ARM Technical Support Knowledge Articles

Placing C variables at specific addresses to access memory-mapped peripherals

Applies to: ARM Developer Suite (ADS), DS-5, RealView Development Suite (RVDS)

Answer

Description

In most ARM embedded systems, peripherals are located at specific addresses in memory. It is often convenient to map a C variable onto each register of a memory-mapped peripheral, and then read/write the register via a pointer. In your code, you will need to consider not only the size and address of the register, but also its alignment in memory.

Basic Concepts

The simplest way to implement memory-mapped variables is to use pointers to fixed addresses. If the memory is changeable by 'external factors' (for example, by some hardware), it must be labelled as volatile.

Consider a simple example:

#define PORTBASE 0x40000000
unsigned int volatile * const port = (unsigned int *) PORTBASE;

The variable port is a constant pointer to a volatile unsigned integer, so we can access the memory-mapped register using:

*port = value; /* write to port */
value = *port; /* read from port */

The use of volatile ensures that the compiler always carries out the memory accesses, rather than optimizing them out (for example, if the access is in a loop).

This approach can be used to access 8, 16 or 32 bit registers, but be sure to declare the variable with the appropriate type for its size, i.e., unsigned int for 32-bit registers, unsigned short for 16-bit, and unsigned char for 8-bit. The compiler will then generate the correct single load/store instructions, i.e., LDR/STR, LDRH/STRH, LDB/STRB

You should also ensure that the memory-mapped registers lie on appropriate address boundaries, e.g. either all word-aligned, or aligned on their natural size boundaries, i.e., 16-bit registers must be aligned on half-word addresses (but note that ARM recommends that all registers, whatever their size, be aligned on word boundaries - see later).

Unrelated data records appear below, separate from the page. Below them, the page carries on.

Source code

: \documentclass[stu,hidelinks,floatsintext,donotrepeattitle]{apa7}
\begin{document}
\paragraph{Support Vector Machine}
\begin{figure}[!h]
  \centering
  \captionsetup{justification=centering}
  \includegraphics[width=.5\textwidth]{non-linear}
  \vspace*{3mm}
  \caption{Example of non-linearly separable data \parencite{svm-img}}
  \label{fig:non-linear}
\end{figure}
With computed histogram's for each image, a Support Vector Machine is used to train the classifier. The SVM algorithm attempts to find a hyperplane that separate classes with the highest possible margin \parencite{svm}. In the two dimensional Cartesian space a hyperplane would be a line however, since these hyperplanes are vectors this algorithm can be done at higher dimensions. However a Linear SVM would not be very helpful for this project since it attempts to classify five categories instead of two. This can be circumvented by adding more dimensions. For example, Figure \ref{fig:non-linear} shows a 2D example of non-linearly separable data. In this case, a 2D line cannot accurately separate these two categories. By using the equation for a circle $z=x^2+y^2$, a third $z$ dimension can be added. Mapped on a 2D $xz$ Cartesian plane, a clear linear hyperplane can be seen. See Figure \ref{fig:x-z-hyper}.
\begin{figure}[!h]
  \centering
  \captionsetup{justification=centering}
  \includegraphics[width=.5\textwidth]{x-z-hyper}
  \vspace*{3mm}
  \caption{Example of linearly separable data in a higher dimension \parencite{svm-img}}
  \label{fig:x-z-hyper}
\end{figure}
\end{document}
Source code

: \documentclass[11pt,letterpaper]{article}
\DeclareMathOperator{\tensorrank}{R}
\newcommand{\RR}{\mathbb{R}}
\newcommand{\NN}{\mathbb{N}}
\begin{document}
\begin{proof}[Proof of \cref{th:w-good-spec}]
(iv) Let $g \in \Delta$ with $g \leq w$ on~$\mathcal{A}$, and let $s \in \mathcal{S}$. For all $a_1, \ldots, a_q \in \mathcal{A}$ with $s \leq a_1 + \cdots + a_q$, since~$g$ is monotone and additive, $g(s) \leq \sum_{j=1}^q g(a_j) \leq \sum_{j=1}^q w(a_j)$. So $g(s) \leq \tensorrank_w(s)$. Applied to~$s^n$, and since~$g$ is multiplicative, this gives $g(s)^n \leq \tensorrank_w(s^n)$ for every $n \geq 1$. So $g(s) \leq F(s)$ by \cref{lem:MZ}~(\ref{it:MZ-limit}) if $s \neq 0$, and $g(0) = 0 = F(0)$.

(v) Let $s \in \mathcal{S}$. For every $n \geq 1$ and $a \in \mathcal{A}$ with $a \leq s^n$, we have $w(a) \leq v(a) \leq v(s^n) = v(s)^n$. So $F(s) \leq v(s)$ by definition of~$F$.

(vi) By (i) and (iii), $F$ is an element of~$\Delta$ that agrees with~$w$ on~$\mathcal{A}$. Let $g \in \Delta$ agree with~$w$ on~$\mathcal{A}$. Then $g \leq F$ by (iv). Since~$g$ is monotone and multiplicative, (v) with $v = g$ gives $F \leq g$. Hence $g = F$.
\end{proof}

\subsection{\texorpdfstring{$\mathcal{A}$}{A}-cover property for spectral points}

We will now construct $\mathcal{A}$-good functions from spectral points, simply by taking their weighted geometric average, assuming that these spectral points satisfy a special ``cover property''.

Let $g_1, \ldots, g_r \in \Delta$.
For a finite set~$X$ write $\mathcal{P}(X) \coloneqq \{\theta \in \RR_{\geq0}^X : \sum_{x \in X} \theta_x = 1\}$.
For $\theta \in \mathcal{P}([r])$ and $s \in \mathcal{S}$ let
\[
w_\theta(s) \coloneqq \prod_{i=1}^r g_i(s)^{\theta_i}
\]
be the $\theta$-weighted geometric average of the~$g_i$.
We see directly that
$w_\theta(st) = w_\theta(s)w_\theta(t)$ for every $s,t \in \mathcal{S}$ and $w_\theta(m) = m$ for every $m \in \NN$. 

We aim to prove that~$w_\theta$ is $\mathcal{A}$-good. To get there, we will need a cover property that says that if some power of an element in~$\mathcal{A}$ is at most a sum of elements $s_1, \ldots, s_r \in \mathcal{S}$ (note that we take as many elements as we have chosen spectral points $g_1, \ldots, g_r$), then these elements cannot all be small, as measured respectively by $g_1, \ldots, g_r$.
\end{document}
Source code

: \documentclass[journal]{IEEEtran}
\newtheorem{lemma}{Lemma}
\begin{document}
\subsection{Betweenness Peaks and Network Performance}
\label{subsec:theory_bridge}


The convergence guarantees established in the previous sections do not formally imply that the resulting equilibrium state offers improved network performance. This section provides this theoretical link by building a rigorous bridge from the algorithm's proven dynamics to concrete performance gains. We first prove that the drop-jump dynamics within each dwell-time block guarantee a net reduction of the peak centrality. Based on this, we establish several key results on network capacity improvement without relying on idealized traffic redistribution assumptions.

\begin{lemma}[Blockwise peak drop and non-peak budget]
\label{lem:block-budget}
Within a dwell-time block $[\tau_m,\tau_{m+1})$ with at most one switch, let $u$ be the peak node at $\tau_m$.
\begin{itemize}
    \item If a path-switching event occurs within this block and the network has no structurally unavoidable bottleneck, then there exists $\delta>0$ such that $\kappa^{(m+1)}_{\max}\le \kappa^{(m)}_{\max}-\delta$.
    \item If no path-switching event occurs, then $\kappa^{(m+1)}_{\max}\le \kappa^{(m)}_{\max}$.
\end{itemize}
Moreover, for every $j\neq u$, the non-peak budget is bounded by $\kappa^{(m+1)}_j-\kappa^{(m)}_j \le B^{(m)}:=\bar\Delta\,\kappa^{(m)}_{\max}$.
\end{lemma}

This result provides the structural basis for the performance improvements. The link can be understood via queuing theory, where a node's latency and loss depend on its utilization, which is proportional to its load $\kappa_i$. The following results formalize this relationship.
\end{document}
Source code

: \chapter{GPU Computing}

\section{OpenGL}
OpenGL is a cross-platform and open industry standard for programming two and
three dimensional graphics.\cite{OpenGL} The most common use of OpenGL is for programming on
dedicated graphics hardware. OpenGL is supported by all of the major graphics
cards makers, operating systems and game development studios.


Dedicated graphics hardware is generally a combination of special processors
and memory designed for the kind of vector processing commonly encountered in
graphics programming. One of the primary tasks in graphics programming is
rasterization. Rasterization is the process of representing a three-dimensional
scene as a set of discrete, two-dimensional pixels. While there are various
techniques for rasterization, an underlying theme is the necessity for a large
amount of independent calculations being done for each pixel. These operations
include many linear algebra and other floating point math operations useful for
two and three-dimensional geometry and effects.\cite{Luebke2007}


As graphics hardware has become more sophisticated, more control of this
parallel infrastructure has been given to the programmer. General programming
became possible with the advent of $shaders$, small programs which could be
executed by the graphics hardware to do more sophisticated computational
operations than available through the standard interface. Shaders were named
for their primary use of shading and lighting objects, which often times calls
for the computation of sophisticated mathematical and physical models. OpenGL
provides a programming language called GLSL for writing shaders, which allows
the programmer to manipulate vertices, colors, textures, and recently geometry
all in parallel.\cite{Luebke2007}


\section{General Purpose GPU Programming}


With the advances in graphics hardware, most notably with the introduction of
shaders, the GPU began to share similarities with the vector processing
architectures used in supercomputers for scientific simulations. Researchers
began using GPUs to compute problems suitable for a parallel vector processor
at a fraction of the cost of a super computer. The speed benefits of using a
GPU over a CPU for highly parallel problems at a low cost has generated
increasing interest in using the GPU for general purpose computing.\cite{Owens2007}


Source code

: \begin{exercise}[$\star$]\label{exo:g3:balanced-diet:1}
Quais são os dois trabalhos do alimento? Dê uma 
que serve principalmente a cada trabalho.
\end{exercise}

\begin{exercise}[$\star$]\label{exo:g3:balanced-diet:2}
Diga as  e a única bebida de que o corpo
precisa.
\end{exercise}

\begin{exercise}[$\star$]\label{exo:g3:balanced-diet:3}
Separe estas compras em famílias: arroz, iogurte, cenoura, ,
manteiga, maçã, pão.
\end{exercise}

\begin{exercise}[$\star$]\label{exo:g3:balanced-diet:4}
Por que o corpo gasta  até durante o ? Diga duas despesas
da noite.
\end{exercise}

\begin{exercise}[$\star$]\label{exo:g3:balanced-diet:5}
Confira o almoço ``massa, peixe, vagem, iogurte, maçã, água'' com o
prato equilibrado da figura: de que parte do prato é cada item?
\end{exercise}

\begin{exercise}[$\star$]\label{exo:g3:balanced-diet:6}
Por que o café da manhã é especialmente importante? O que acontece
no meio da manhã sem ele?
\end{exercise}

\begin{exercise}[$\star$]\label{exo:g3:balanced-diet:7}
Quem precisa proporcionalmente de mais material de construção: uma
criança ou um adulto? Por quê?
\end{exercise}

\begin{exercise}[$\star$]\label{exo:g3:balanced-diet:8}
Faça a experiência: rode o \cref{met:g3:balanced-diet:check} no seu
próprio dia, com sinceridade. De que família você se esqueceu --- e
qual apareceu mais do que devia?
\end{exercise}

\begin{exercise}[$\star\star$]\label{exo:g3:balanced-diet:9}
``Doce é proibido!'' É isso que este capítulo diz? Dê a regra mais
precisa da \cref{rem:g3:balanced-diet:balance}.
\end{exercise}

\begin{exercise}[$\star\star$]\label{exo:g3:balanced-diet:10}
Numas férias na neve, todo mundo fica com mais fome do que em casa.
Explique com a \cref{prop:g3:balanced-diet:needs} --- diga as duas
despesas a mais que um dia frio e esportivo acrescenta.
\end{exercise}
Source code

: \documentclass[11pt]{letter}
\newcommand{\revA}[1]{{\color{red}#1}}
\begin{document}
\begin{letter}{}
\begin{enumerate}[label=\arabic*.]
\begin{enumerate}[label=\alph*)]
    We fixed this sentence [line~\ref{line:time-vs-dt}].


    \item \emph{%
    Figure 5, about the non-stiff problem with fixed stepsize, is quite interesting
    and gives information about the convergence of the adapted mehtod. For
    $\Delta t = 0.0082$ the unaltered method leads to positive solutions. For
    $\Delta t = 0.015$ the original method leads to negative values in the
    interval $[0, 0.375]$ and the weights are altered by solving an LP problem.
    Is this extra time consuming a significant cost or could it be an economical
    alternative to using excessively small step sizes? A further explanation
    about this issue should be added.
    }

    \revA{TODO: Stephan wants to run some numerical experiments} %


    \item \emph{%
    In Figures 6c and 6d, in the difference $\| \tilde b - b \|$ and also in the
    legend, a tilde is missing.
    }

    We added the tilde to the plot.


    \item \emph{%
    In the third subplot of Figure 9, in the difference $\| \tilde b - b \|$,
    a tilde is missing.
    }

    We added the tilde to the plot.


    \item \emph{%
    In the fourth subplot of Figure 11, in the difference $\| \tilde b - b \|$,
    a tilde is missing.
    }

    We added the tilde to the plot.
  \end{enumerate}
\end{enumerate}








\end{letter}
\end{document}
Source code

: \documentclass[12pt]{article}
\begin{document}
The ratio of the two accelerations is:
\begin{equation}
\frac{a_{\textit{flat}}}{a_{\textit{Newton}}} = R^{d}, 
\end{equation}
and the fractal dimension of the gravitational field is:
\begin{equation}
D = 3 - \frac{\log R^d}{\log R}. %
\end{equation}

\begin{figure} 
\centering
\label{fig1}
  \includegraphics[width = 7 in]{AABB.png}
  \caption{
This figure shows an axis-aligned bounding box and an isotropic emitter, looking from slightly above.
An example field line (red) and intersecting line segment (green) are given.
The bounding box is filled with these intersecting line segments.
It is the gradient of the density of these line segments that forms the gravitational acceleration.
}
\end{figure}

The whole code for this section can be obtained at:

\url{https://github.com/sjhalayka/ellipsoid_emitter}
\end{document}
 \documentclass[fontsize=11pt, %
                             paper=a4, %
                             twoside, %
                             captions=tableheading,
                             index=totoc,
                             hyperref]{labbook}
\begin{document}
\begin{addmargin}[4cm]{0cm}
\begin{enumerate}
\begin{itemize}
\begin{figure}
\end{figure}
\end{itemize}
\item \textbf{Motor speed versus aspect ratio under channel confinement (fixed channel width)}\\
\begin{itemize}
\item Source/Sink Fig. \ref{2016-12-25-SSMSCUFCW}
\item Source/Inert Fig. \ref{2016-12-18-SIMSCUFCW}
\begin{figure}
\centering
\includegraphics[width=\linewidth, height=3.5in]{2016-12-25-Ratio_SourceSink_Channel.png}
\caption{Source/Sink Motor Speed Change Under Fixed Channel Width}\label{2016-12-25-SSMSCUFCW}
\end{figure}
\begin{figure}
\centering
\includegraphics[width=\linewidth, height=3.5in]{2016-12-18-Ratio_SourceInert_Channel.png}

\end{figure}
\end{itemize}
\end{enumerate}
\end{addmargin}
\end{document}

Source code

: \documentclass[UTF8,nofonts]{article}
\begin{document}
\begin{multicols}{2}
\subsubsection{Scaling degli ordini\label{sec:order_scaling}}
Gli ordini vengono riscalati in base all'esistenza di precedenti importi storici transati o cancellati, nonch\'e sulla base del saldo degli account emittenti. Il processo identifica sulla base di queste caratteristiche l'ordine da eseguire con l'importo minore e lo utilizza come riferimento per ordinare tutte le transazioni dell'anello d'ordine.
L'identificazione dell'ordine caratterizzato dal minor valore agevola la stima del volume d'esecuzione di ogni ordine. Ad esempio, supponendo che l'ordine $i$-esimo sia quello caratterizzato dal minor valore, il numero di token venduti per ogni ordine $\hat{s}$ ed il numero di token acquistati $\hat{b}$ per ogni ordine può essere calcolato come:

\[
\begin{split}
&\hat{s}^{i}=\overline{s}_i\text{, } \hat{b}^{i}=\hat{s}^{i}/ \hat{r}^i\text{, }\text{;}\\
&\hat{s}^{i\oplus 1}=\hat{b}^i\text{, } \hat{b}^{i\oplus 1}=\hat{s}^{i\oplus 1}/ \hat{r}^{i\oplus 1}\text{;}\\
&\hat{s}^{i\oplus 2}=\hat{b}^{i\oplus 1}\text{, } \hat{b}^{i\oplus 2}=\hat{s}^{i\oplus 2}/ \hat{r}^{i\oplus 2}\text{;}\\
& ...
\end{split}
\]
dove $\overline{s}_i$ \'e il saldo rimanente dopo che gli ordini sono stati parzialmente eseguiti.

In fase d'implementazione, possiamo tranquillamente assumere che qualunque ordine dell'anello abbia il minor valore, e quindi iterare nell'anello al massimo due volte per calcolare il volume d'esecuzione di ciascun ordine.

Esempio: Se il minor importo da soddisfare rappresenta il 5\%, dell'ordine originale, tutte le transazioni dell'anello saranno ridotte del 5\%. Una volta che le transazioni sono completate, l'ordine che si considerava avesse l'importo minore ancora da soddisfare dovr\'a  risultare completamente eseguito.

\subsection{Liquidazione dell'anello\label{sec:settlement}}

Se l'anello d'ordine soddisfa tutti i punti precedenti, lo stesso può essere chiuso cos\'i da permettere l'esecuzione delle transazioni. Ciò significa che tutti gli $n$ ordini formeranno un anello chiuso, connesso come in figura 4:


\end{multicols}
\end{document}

You can also use #define to simplify your code, e.g.:

#define PORTBASE 0x40000000 /* Counter/Timer Base */
#define PortLoad ((volatile unsigned int *) PORTBASE) /* 32 bits */
#define PortValue ((volatile unsigned short *)(PORTBASE + 0x04)) /* 16 bits */
#define PortClear ((volatile unsigned char *)(PORTBASE + 0x08)) /* 8 bits */
void init_regs(void)
{
unsigned int int_val;
unsigned short short_val;
unsigned char char_val;
*PortLoad = (unsigned int) 0xF00FF00F;
int_val = *PortLoad;
*PortValue = (unsigned short) 0x0000;
short_val = *PortValue;
*PortClear = (unsigned char) 0x1F;
char_val = *PortClear;
}

using results in the following (interleaved) code:

;;;5      void init_regs(void)
000000  e59f1024 LDR r1,|L1.44|
;;;6      {
;;;7        unsigned int int_val;
;;;8        unsigned short short_val;
;;;9        unsigned char char_val;
;;;10       *PortLoad = (unsigned int) 0xF00FF00F;
000004  e3a00101 MOV r0,#0x40000000
000008  e5801000 STR r1,[r0,#0]
;;;11       int_val = *PortLoad;
00000c  e5901000 LDR r1,[r0,#0]
;;;12       *PortValue = (unsigned short) 0x0000;
000010  e3a01000 MOV r1,#0
000014  e1c010b4 STRH r1,[r0,#4]
;;;13       short_val = *PortValue;
000018  e1d010b4 LDRH r1,[r0,#4]
;;;14       *PortClear = (unsigned char) 0x1F;
00001c  e3a0101f MOV r1,#0x1f
000020  e5c01008 STRB r1,[r0,#8]
;;;15       char_val = *PortClear;
000024  e5d00008 LDRB r0,[r0,#8]
;;;16     }
000028  e12fff1e BX lr

ARM recommendations

ARM recommends word alignment of peripheral registers even if they are 16-bit or 8-bit peripherals. In a little-endian system, the peripheral databus can connect directly to the least significant bits of the ARM databus and there is no need to multiplex (or duplicate) the peripheral databus onto high bits of the ARM databus. In a big-endian system, the peripheral databus can connect directly to the most significant bits of the ARM databus and there is no need to multiplex (or duplicate) the peripheral databus onto low bits of the ARM databus.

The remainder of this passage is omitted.